The return value of the hook contains a few properties:
data - the loaded data of type T. On the client, this is undefined until the data loads)
setData - a function to update data state. It uses React state under the hood, so is asynchronous, and takes a single arg - a function to which the current value of data is provided and from which the updated value of data should be returned.
frontloadMetadata - an object containing pending (true while data is loading),done (true when data has loaded), serverRendered (true when this component was server rendered). error is populated with any error thrown by fn on the client.

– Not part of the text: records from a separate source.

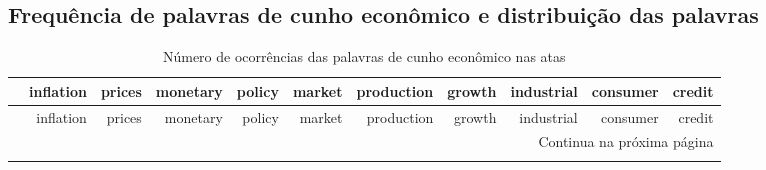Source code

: \begin{landscape}
\chapter{Frequência de palavras de cunho econômico e distribuição das palavras} \label{anexoa}

\begin{longtable}{rrrrrrrrrrr}
\caption{Número de ocorrências das palavras de cunho econômico nas atas} \label{tab:long} \\
\hline
& inflation & prices & monetary & policy & market & production & growth & industrial & consumer & credit \\ \hline
\endfirsthead
 
\hline
& inflation & prices & monetary & policy & market & production & growth & industrial & consumer & credit \\ \hline
\endhead

\hline \multicolumn{11}{r}{{Continua na próxima página}} \\ \hline
\endfoot

\hline
\endlastfoot



\end{longtable}
\end{landscape}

An important thing to understand is that on server render, only data is relevant. Your model on server render should be that fn always runs before render, there are no errors, and therefore data is available (and the fields of frontloadMetadata are constants - pending is false, done is true, serverRendered is of course true and error is undefined).
If an error does throw on server render, it is not caught and populated in frontloadMetadata.error, instead it is just thrown and the entire render will fail. Such errors should be caught at the top level in your server render endpoint, and dealt with appropriately for your application.
FrontloadProvider is how you plug React Frontload in to your actual application. Like any provider, you simply need to wrap it around your app at the top level.
frontloadState is an object you create once on the client, and also once on each server render, and pass to FrontloadProvider. It contains context and configuration.
React Frontload provides utility functions for creating frontloadState on both client and server, so this setup is simple.
frontloadServerRender is the wrapper function that makes async data loading work on React server render.
It's an async function and takes an argument with 2 fields: frontloadServerRender, which is created on every server render and also passed to FrontloadProvider, and a render function which should contain your regular synchronous React server render logic - returning the rendered markup.
The render function has an isFinalRender property injected at runtime which indicates if this is the final render pass (React Frontload polyfills async server render by running the render function repeatedly until all promises are collected, see the how does it work section above for more detail). This is useful if you need to render stylesheets or other one-time side effects only after the final render - this is a common pattern with style libraries.
The return value is a Promise (the function is, of course, async) of the output of the final render, and also all the data loaded from all useFrontload hooks encountered in the render. This data must then be serialised so it can be hydrated into frontloadState on the client. See the example section for an example of this.